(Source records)
★ ★ ★ ★ ★
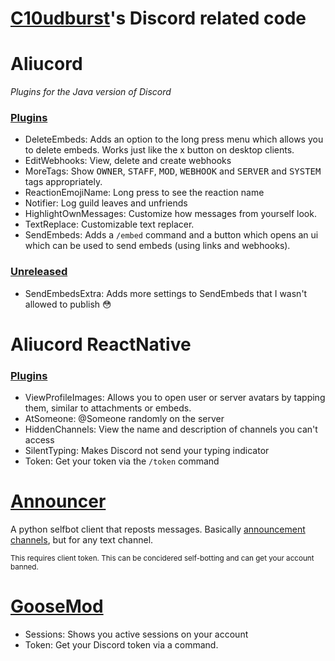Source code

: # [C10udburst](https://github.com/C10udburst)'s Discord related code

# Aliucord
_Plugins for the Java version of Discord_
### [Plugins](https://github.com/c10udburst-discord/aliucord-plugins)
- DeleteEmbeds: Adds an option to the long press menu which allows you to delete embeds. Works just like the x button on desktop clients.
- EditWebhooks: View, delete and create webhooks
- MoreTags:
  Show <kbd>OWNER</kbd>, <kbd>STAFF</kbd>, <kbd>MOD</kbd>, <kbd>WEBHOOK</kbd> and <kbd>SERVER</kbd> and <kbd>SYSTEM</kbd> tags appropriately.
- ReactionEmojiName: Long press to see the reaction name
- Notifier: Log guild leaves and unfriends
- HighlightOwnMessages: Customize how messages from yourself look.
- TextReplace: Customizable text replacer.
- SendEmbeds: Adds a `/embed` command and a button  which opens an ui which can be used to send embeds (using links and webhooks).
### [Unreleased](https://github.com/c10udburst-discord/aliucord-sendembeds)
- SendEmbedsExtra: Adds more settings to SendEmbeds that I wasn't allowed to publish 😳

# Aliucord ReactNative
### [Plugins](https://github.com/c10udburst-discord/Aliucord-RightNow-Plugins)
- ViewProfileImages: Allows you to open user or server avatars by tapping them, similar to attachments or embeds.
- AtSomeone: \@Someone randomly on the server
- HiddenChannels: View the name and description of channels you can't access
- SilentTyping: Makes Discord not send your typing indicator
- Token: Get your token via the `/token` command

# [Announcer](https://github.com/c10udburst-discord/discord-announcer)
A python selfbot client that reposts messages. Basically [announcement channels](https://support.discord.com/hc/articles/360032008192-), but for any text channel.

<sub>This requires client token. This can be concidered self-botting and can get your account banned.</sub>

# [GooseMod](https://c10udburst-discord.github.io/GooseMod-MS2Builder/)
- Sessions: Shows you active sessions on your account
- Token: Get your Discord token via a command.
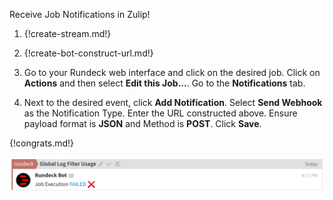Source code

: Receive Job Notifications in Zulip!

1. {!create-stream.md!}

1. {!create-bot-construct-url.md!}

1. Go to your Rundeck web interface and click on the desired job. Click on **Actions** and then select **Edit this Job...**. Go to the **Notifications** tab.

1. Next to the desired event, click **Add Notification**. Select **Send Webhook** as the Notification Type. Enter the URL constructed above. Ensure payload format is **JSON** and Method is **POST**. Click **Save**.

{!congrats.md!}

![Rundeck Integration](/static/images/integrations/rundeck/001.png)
★ ★ ★ ★ ★
REQUIREMENT => Exact copy, no pictures: set down all the entries again as they stand.

ANSWER FOR THE TASK =>
Source code

: # [C10udburst](https://github.com/C10udburst)'s Discord related code

# Aliucord
_Plugins for the Java version of Discord_
### [Plugins](https://github.com/c10udburst-discord/aliucord-plugins)
- DeleteEmbeds: Adds an option to the long press menu which allows you to delete embeds. Works just like the x button on desktop clients.
- EditWebhooks: View, delete and create webhooks
- MoreTags:
  Show <kbd>OWNER</kbd>, <kbd>STAFF</kbd>, <kbd>MOD</kbd>, <kbd>WEBHOOK</kbd> and <kbd>SERVER</kbd> and <kbd>SYSTEM</kbd> tags appropriately.
- ReactionEmojiName: Long press to see the reaction name
- Notifier: Log guild leaves and unfriends
- HighlightOwnMessages: Customize how messages from yourself look.
- TextReplace: Customizable text replacer.
- SendEmbeds: Adds a `/embed` command and a button  which opens an ui which can be used to send embeds (using links and webhooks).
### [Unreleased](https://github.com/c10udburst-discord/aliucord-sendembeds)
- SendEmbedsExtra: Adds more settings to SendEmbeds that I wasn't allowed to publish 😳

# Aliucord ReactNative
### [Plugins](https://github.com/c10udburst-discord/Aliucord-RightNow-Plugins)
- ViewProfileImages: Allows you to open user or server avatars by tapping them, similar to attachments or embeds.
- AtSomeone: \@Someone randomly on the server
- HiddenChannels: View the name and description of channels you can't access
- SilentTyping: Makes Discord not send your typing indicator
- Token: Get your token via the `/token` command

# [Announcer](https://github.com/c10udburst-discord/discord-announcer)
A python selfbot client that reposts messages. Basically [announcement channels](https://support.discord.com/hc/articles/360032008192-), but for any text channel.

<sub>This requires client token. This can be concidered self-botting and can get your account banned.</sub>

# [GooseMod](https://c10udburst-discord.github.io/GooseMod-MS2Builder/)
- Sessions: Shows you active sessions on your account
- Token: Get your Discord token via a command.
Source code

: Receive Job Notifications in Zulip!

1. {!create-stream.md!}

1. {!create-bot-construct-url.md!}

1. Go to your Rundeck web interface and click on the desired job. Click on **Actions** and then select **Edit this Job...**. Go to the **Notifications** tab.

1. Next to the desired event, click **Add Notification**. Select **Send Webhook** as the Notification Type. Enter the URL constructed above. Ensure payload format is **JSON** and Method is **POST**. Click **Save**.

{!congrats.md!}

![Rundeck Integration](/static/images/integrations/rundeck/001.png)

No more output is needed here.